Source texts of formatted documents:

▼

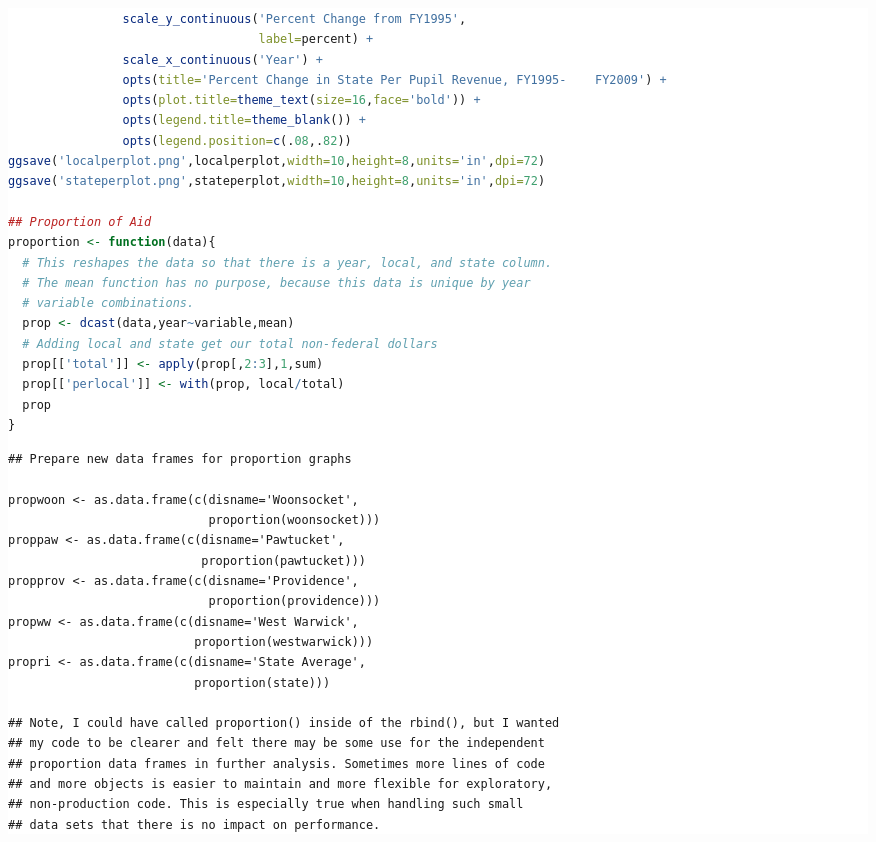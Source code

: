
 ```r    
                scale_y_continuous('Percent Change from FY1995',
                                   label=percent) +
                scale_x_continuous('Year') +
                opts(title='Percent Change in State Per Pupil Revenue, FY1995-    FY2009') +
                opts(plot.title=theme_text(size=16,face='bold')) +
                opts(legend.title=theme_blank()) +
                opts(legend.position=c(.08,.82))
ggsave('localperplot.png',localperplot,width=10,height=8,units='in',dpi=72)
ggsave('stateperplot.png',stateperplot,width=10,height=8,units='in',dpi=72)
    
## Proportion of Aid
proportion <- function(data){
  # This reshapes the data so that there is a year, local, and state column.
  # The mean function has no purpose, because this data is unique by year
  # variable combinations.
  prop <- dcast(data,year~variable,mean)
  # Adding local and state get our total non-federal dollars
  prop[['total']] <- apply(prop[,2:3],1,sum)
  prop[['perlocal']] <- with(prop, local/total)
  prop
}
```

    ## Prepare new data frames for proportion graphs
    
    propwoon <- as.data.frame(c(disname='Woonsocket',
                                proportion(woonsocket)))
    proppaw <- as.data.frame(c(disname='Pawtucket',
                               proportion(pawtucket)))
    propprov <- as.data.frame(c(disname='Providence',
                                proportion(providence)))
    propww <- as.data.frame(c(disname='West Warwick',
                              proportion(westwarwick)))
    propri <- as.data.frame(c(disname='State Average',
                              proportion(state)))
    
    ## Note, I could have called proportion() inside of the rbind(), but I wanted
    ## my code to be clearer and felt there may be some use for the independent
    ## proportion data frames in further analysis. Sometimes more lines of code
    ## and more objects is easier to maintain and more flexible for exploratory,
    ## non-production code. This is especially true when handling such small
    ## data sets that there is no impact on performance.
    

[Nesi's Notes]: http://blogs.wpri.com/?p=62059
[NCES Common Core Data Build a Table]: http://nces.ed.gov/ccd/bat
[guest post]: http://blogs.wpri.com/category/nesis-notes/
[here]: |filename|follow-up-to-nesis-notes-guest-post-woonsocket-school-funding.md
[1]: |filename|/images/nces1.png
[2]: |filename|/images/nces2.png
[3]: |filename|/images/nces3.png
[4]: |filename|/images/nces4.png
[5]: |filename|/images/nces5.png
[6]: |filename|/images/nces6.png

▲

Where a line in the records above contains the word "wpri", copy that line.

[Nesi's Notes]: http://blogs.wpri.com/?p=62059
[guest post]: http://blogs.wpri.com/category/nesis-notes/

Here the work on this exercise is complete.